- TASK BRIEF -
Please return every entry below exactly as written, without any of its pictures.

[[ INPUT MATERIAL, beginning ]]

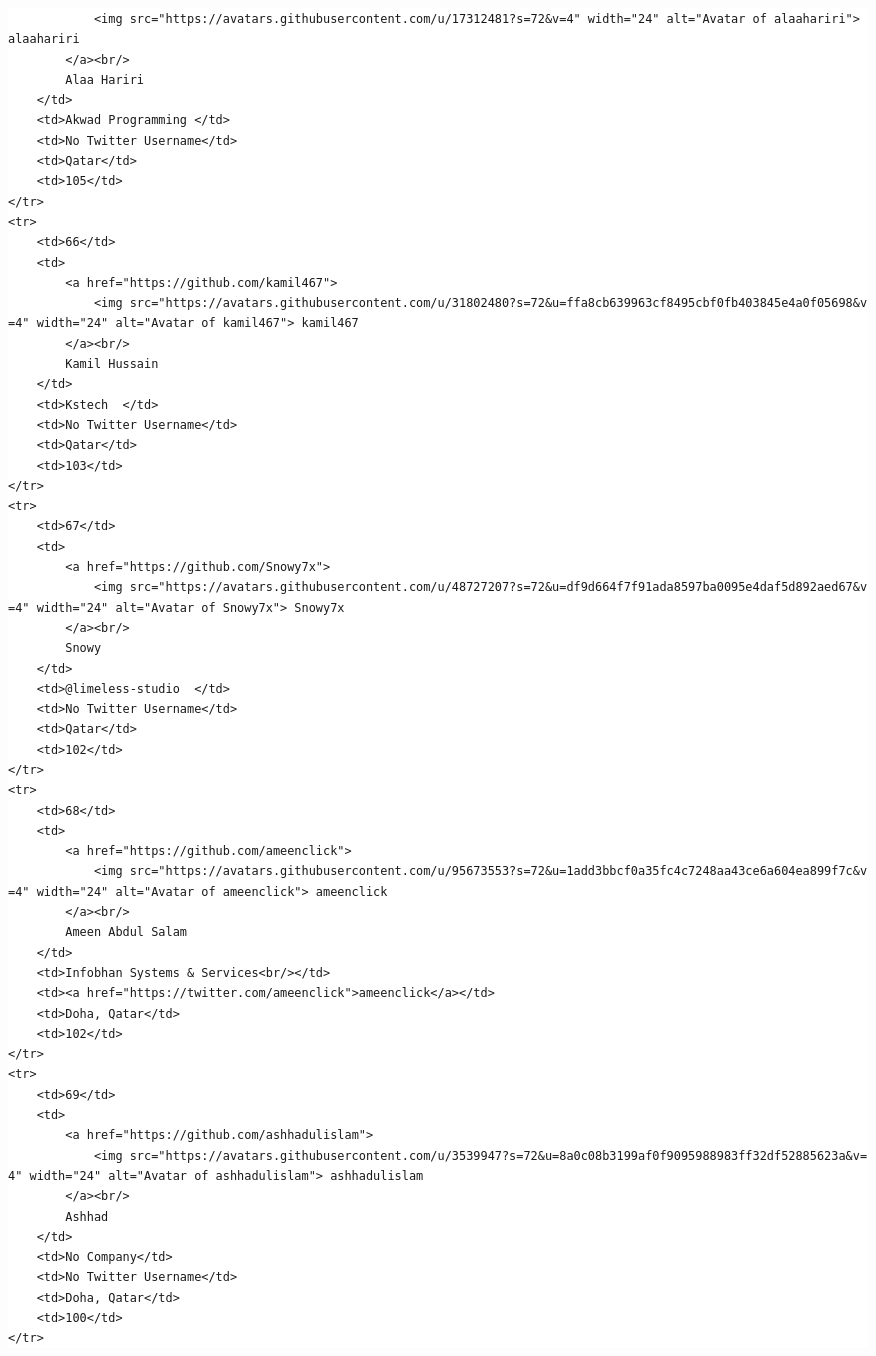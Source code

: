 				<img src="https://avatars.githubusercontent.com/u/17312481?s=72&v=4" width="24" alt="Avatar of alaahariri"> alaahariri
			</a><br/>
			Alaa Hariri
		</td>
		<td>Akwad Programming </td>
		<td>No Twitter Username</td>
		<td>Qatar</td>
		<td>105</td>
	</tr>
	<tr>
		<td>66</td>
		<td>
			<a href="https://github.com/kamil467">
				<img src="https://avatars.githubusercontent.com/u/31802480?s=72&u=ffa8cb639963cf8495cbf0fb403845e4a0f05698&v=4" width="24" alt="Avatar of kamil467"> kamil467
			</a><br/>
			Kamil Hussain
		</td>
		<td>Kstech  </td>
		<td>No Twitter Username</td>
		<td>Qatar</td>
		<td>103</td>
	</tr>
	<tr>
		<td>67</td>
		<td>
			<a href="https://github.com/Snowy7x">
				<img src="https://avatars.githubusercontent.com/u/48727207?s=72&u=df9d664f7f91ada8597ba0095e4daf5d892aed67&v=4" width="24" alt="Avatar of Snowy7x"> Snowy7x
			</a><br/>
			Snowy
		</td>
		<td>@limeless-studio  </td>
		<td>No Twitter Username</td>
		<td>Qatar</td>
		<td>102</td>
	</tr>
	<tr>
		<td>68</td>
		<td>
			<a href="https://github.com/ameenclick">
				<img src="https://avatars.githubusercontent.com/u/95673553?s=72&u=1add3bbcf0a35fc4c7248aa43ce6a604ea899f7c&v=4" width="24" alt="Avatar of ameenclick"> ameenclick
			</a><br/>
			Ameen Abdul Salam
		</td>
		<td>Infobhan Systems & Services<br/></td>
		<td><a href="https://twitter.com/ameenclick">ameenclick</a></td>
		<td>Doha, Qatar</td>
		<td>102</td>
	</tr>
	<tr>
		<td>69</td>
		<td>
			<a href="https://github.com/ashhadulislam">
				<img src="https://avatars.githubusercontent.com/u/3539947?s=72&u=8a0c08b3199af0f9095988983ff32df52885623a&v=4" width="24" alt="Avatar of ashhadulislam"> ashhadulislam
			</a><br/>
			Ashhad
		</td>
		<td>No Company</td>
		<td>No Twitter Username</td>
		<td>Doha, Qatar</td>
		<td>100</td>
	</tr>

[[ INPUT MATERIAL, end ]]

- YOUR SOLUTION -
Source code

: 				<img src="https://avatars.githubusercontent.com/u/17312481?s=72&v=4" width="24" alt="Avatar of alaahariri"> alaahariri
			</a><br/>
			Alaa Hariri
		</td>
		<td>Akwad Programming </td>
		<td>No Twitter Username</td>
		<td>Qatar</td>
		<td>105</td>
	</tr>
	<tr>
		<td>66</td>
		<td>
			<a href="https://github.com/kamil467">
				<img src="https://avatars.githubusercontent.com/u/31802480?s=72&u=ffa8cb639963cf8495cbf0fb403845e4a0f05698&v=4" width="24" alt="Avatar of kamil467"> kamil467
			</a><br/>
			Kamil Hussain
		</td>
		<td>Kstech  </td>
		<td>No Twitter Username</td>
		<td>Qatar</td>
		<td>103</td>
	</tr>
	<tr>
		<td>67</td>
		<td>
			<a href="https://github.com/Snowy7x">
				<img src="https://avatars.githubusercontent.com/u/48727207?s=72&u=df9d664f7f91ada8597ba0095e4daf5d892aed67&v=4" width="24" alt="Avatar of Snowy7x"> Snowy7x
			</a><br/>
			Snowy
		</td>
		<td>@limeless-studio  </td>
		<td>No Twitter Username</td>
		<td>Qatar</td>
		<td>102</td>
	</tr>
	<tr>
		<td>68</td>
		<td>
			<a href="https://github.com/ameenclick">
				<img src="https://avatars.githubusercontent.com/u/95673553?s=72&u=1add3bbcf0a35fc4c7248aa43ce6a604ea899f7c&v=4" width="24" alt="Avatar of ameenclick"> ameenclick
			</a><br/>
			Ameen Abdul Salam
		</td>
		<td>Infobhan Systems & Services<br/></td>
		<td><a href="https://twitter.com/ameenclick">ameenclick</a></td>
		<td>Doha, Qatar</td>
		<td>102</td>
	</tr>
	<tr>
		<td>69</td>
		<td>
			<a href="https://github.com/ashhadulislam">
				<img src="https://avatars.githubusercontent.com/u/3539947?s=72&u=8a0c08b3199af0f9095988983ff32df52885623a&v=4" width="24" alt="Avatar of ashhadulislam"> ashhadulislam
			</a><br/>
			Ashhad
		</td>
		<td>No Company</td>
		<td>No Twitter Username</td>
		<td>Doha, Qatar</td>
		<td>100</td>
	</tr>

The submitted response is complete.